President Donald Trump’s “remain in Mexico” program for asylum seekers is being credited for six consecutive months of decreases in arrests at the border.
Arrests of migrants crossing the U.S.-Mexico border have plummeted by 75 percent since May, one of the most dramatic drops in recent history “and a sign that policy changes by the Trump administration and Mexico are reducing migration to the U.S.,” the Wall Street Journal noted in a Dec. 9 report.
U.S. Customs and Border Protection said Monday that 33,510 people were arrested after illegally crossing the border in November. In May that number was 132,000 —a 13-year high.
“This is a direct result due to this president’s strategies to address the historic flood of Central Americans, families, illegally crossing the border,” acting Customs and Border Protection (CBP) chief Mark Morgan said at a press conference Monday. “The network of initiatives have worked and continues to work.”
Analysts have said Trump’s “Remain in Mexico” program has deterred many immigrants from coming to the U.S. due to knowledge that they are likely to be stranded in Mexico for months while their cases are decided.
“I think the big factor has been the Trump administration policies,” said Randy Capps, director of research of U.S. programs at the nonpartisan Migration Policy Institute.

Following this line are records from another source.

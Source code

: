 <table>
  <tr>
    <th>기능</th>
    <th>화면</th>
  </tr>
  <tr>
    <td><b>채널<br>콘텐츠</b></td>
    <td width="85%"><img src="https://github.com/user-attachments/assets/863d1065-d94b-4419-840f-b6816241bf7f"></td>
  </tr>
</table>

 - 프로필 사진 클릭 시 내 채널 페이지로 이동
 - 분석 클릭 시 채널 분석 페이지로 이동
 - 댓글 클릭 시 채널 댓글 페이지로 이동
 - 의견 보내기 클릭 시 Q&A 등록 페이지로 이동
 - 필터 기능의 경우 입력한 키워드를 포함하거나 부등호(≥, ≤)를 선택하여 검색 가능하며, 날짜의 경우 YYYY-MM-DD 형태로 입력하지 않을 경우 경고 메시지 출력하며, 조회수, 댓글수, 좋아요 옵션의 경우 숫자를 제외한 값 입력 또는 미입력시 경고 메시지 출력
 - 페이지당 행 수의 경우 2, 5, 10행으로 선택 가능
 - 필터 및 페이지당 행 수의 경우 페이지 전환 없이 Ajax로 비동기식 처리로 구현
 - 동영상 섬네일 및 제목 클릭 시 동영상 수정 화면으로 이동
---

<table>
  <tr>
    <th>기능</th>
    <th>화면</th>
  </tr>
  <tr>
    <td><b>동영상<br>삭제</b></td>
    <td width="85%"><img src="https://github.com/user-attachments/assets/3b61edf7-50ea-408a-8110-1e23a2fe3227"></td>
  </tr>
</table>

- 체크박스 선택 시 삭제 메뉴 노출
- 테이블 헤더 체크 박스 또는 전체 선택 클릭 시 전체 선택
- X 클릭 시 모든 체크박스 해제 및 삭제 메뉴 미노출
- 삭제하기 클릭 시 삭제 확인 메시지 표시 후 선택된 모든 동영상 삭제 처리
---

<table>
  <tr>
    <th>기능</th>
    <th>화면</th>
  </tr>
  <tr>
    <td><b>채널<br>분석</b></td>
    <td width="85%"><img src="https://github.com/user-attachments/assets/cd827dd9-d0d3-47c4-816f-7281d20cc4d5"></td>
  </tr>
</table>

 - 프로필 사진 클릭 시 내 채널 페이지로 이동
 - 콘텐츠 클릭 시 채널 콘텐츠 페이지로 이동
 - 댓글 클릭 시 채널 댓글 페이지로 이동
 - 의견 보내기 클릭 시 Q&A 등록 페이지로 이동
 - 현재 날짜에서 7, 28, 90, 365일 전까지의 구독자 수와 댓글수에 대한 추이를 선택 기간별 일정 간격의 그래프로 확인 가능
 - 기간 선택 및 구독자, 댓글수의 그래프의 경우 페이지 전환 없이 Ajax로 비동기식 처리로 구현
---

Capps also said Mexico’s improved security efforts at its southern border with Guatemala have made an impact on the number of people seeking to come to the U.S. Mexico undertook the security effort after tariff threats from the Trump administration. Most migrant families in recent years have traveled through Mexico from the Central American nations of Guatemala, El Salvador and Honduras.
Mexican authorities arrested about 81,000 foreign migrants between June and September, nearly double the number from the previous year, according to Mexico’s immigration agency.